NYU chemists have discovered a family of antifreeze molecules that prevent ice formation when water temperatures drop below 32 degrees Fahrenheit. Their findings, which were reported in the Proceedings of the National Academy of Sciences (PNAS), may lead to new methods for improving food storage and industrial products.
“The growth and presence of ice can be damaging to everything from our vehicles to food to human tissue, so learning how to control this process would be remarkably beneficial,” says co-author Kent Kirshenbaum, an associate professor in NYU’s Department of Chemistry. “Our findings reveal how molecules ward off the freezing process and give new insights into how we might apply these principles elsewhere.”
A common misperception is that water necessarily freezes when temperatures reach 32 degrees Fahrenheit or zero degrees Celsius. Not so, scientists point out.
“Nature has its own anti-freeze molecules,” explains co-author Michael Ward, chair of NYU’s Department of Chemistry. “We simply don’t have the details on how they work.”

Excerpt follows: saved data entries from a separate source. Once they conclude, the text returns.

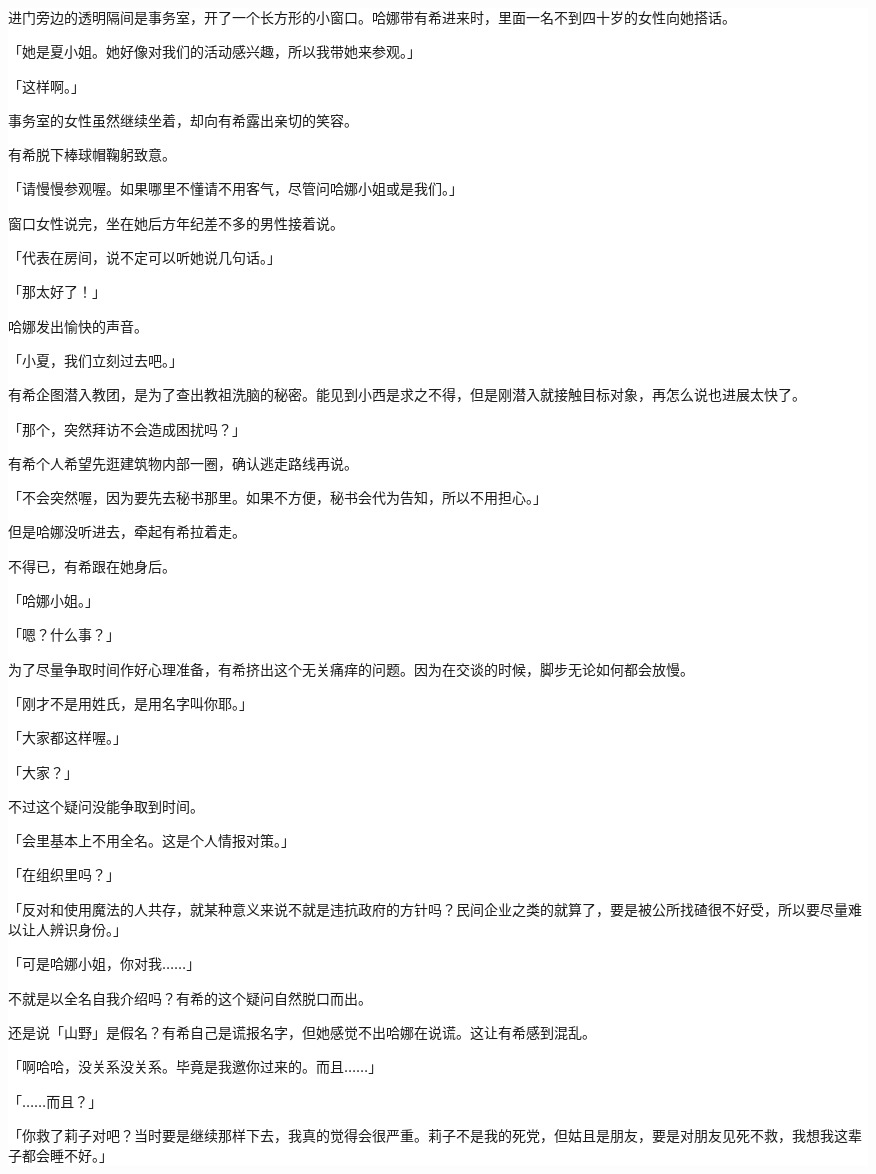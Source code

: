 进门旁边的透明隔间是事务室，开了一个长方形的小窗口。哈娜带有希进来时，里面一名不到四十岁的女性向她搭话。

「她是夏小姐。她好像对我们的活动感兴趣，所以我带她来参观。」

「这样啊。」

事务室的女性虽然继续坐着，却向有希露出亲切的笑容。

有希脱下棒球帽鞠躬致意。

「请慢慢参观喔。如果哪里不懂请不用客气，尽管问哈娜小姐或是我们。」

窗口女性说完，坐在她后方年纪差不多的男性接着说。

「代表在房间，说不定可以听她说几句话。」

「那太好了！」

哈娜发出愉快的声音。

「小夏，我们立刻过去吧。」

有希企图潜入教团，是为了查出教祖洗脑的秘密。能见到小西是求之不得，但是刚潜入就接触目标对象，再怎么说也进展太快了。

「那个，突然拜访不会造成困扰吗？」

有希个人希望先逛建筑物内部一圈，确认逃走路线再说。

「不会突然喔，因为要先去秘书那里。如果不方便，秘书会代为告知，所以不用担心。」

但是哈娜没听进去，牵起有希拉着走。

不得已，有希跟在她身后。

「哈娜小姐。」

「嗯？什么事？」

为了尽量争取时间作好心理准备，有希挤出这个无关痛痒的问题。因为在交谈的时候，脚步无论如何都会放慢。

「刚才不是用姓氏，是用名字叫你耶。」

「大家都这样喔。」

「大家？」

不过这个疑问没能争取到时间。

「会里基本上不用全名。这是个人情报对策。」

「在组织里吗？」

「反对和使用魔法的人共存，就某种意义来说不就是违抗政府的方针吗？民间企业之类的就算了，要是被公所找碴很不好受，所以要尽量难以让人辨识身份。」

「可是哈娜小姐，你对我……」

不就是以全名自我介绍吗？有希的这个疑问自然脱口而出。

还是说「山野」是假名？有希自己是谎报名字，但她感觉不出哈娜在说谎。这让有希感到混乱。

「啊哈哈，没关系没关系。毕竟是我邀你过来的。而且……」

「……而且？」

「你救了莉子对吧？当时要是继续那样下去，我真的觉得会很严重。莉子不是我的死党，但姑且是朋友，要是对朋友见死不救，我想我这辈子都会睡不好。」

To explore this topic, the researchers created artificial, simplified versions of protein molecules that, in nature, inhibit or delay freezing. These molecules were placed in microscopic droplets of water, and ice formation was monitored by video microscopy and X-ray analysis. The experiments allowed the researchers to determine which critical chemical features were required to stymie ice crystallization.
The experimental results showed that there are two ways the molecules adopt antifreeze behavior. They work to reduce the temperature at which ice begins to form, and, once ice does begin to form, they interact in ways that slow down its accumulation.
The researchers then investigated the molecules’ structural features that might explain these capabilities. Their observations showed molecules act as “ice crystallization regulators.” Ice has a crystal structure, and the antifreeze molecules may associate with these crystal surfaces in ways that inhibit the growth of these crystals, thus delaying or halting the freezing process.
The study’s other co-authors were: Mia Huang, an NYU doctoral student at the time of the study and now a postdoctoral fellow at Yale University; David Ehre, a postdoctoral fellow in NYU’s Department of Chemistry; Qi Jiang, an NYU doctoral student; and Chunhua Hu, an NYU research scholar.
The research was supported by the National Science Foundation and by the NSF Materials Research Science and Engineering Center (MRSEC) program.
NYU’s center is one of 30 MRSECs in the country. These NSF-backed centers employ interdisciplinary and multidisciplinary materials research to address fundamental problems in science and engineering.